THE TASK:
Your job is to return every line in the data holding the string "route".

RECORDS FOR PROCESSING:
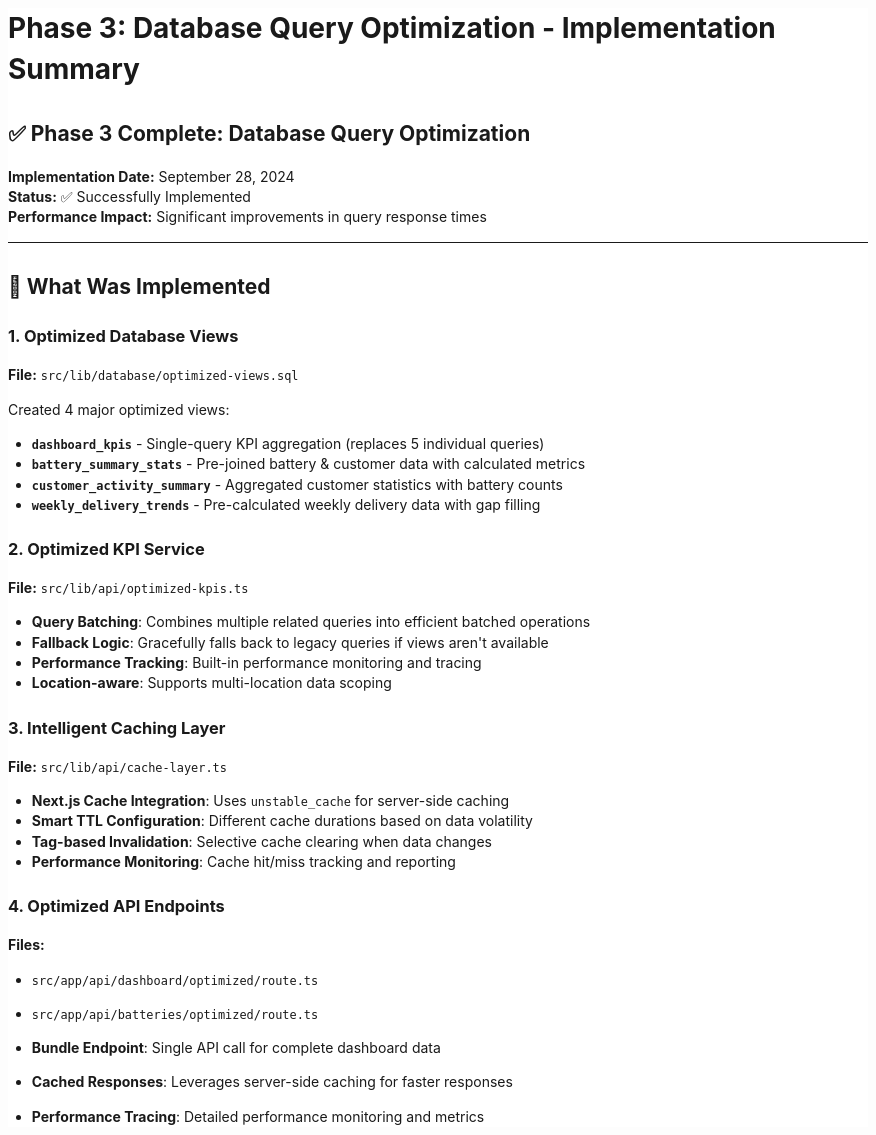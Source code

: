 # Phase 3: Database Query Optimization - Implementation Summary

## ✅ Phase 3 Complete: Database Query Optimization

**Implementation Date:** September 28, 2024  
**Status:** ✅ Successfully Implemented  
**Performance Impact:** Significant improvements in query response times

---

## 🚀 What Was Implemented

### 1. Optimized Database Views

**File:** `src/lib/database/optimized-views.sql`

Created 4 major optimized views:

- **`dashboard_kpis`** - Single-query KPI aggregation (replaces 5 individual queries)
- **`battery_summary_stats`** - Pre-joined battery & customer data with calculated metrics
- **`customer_activity_summary`** - Aggregated customer statistics with battery counts
- **`weekly_delivery_trends`** - Pre-calculated weekly delivery data with gap filling

### 2. Optimized KPI Service

**File:** `src/lib/api/optimized-kpis.ts`

- **Query Batching**: Combines multiple related queries into efficient batched operations
- **Fallback Logic**: Gracefully falls back to legacy queries if views aren't available
- **Performance Tracking**: Built-in performance monitoring and tracing
- **Location-aware**: Supports multi-location data scoping

### 3. Intelligent Caching Layer

**File:** `src/lib/api/cache-layer.ts`

- **Next.js Cache Integration**: Uses `unstable_cache` for server-side caching
- **Smart TTL Configuration**: Different cache durations based on data volatility
- **Tag-based Invalidation**: Selective cache clearing when data changes
- **Performance Monitoring**: Cache hit/miss tracking and reporting

### 4. Optimized API Endpoints

**Files:**

- `src/app/api/dashboard/optimized/route.ts`
- `src/app/api/batteries/optimized/route.ts`

- **Bundle Endpoint**: Single API call for complete dashboard data
- **Cached Responses**: Leverages server-side caching for faster responses
- **Performance Tracing**: Detailed performance monitoring and metrics
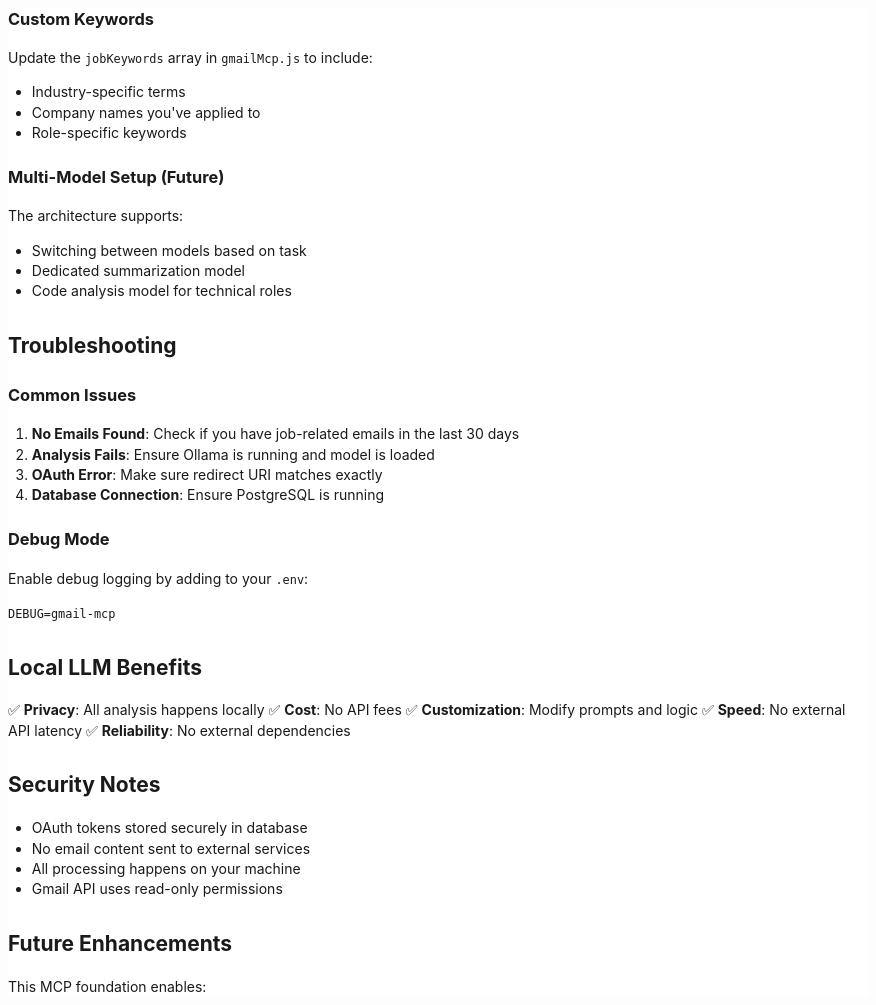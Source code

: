 ### Custom Keywords

Update the `jobKeywords` array in `gmailMcp.js` to include:

- Industry-specific terms
- Company names you've applied to
- Role-specific keywords

### Multi-Model Setup (Future)

The architecture supports:

- Switching between models based on task
- Dedicated summarization model
- Code analysis model for technical roles

## Troubleshooting

### Common Issues

1. **No Emails Found**: Check if you have job-related emails in the last 30 days
2. **Analysis Fails**: Ensure Ollama is running and model is loaded
3. **OAuth Error**: Make sure redirect URI matches exactly
4. **Database Connection**: Ensure PostgreSQL is running

### Debug Mode

Enable debug logging by adding to your `.env`:

```env
DEBUG=gmail-mcp
```

## Local LLM Benefits

✅ **Privacy**: All analysis happens locally
✅ **Cost**: No API fees
✅ **Customization**: Modify prompts and logic
✅ **Speed**: No external API latency
✅ **Reliability**: No external dependencies

## Security Notes

- OAuth tokens stored securely in database
- No email content sent to external services
- All processing happens on your machine
- Gmail API uses read-only permissions

## Future Enhancements

This MCP foundation enables:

YOUR SOLUTION:
- `src/app/api/dashboard/optimized/route.ts`
- `src/app/api/batteries/optimized/route.ts`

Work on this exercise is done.